**Dataset excerpts**
####
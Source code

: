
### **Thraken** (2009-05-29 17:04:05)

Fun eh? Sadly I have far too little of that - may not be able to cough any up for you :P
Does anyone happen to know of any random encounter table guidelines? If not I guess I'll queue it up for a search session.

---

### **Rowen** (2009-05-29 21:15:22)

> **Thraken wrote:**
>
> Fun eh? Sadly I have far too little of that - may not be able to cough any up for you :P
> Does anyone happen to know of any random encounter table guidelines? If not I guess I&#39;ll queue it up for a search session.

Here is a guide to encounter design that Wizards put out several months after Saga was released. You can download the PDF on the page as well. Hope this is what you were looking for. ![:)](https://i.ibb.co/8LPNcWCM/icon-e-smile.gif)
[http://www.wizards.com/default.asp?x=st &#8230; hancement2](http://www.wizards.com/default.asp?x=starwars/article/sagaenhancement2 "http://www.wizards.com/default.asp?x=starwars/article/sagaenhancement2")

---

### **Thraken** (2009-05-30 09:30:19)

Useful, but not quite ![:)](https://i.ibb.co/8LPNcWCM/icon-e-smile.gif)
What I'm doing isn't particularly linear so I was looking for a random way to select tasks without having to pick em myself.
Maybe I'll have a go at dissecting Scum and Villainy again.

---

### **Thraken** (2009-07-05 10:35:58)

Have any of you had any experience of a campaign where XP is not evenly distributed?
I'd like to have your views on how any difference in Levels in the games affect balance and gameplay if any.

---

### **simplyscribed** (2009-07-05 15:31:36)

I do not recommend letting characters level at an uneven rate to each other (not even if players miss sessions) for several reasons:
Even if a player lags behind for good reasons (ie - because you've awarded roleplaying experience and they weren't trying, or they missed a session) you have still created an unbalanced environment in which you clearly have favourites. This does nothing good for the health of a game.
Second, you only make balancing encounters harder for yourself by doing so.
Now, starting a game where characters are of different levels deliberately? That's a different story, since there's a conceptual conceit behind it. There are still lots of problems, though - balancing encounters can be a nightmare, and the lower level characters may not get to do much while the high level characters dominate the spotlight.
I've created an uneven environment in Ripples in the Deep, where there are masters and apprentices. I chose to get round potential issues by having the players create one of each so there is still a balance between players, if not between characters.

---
####
**Exercise**
Only a number is wanted here: the count of lines in the data that include the word "several".

**Reply**
2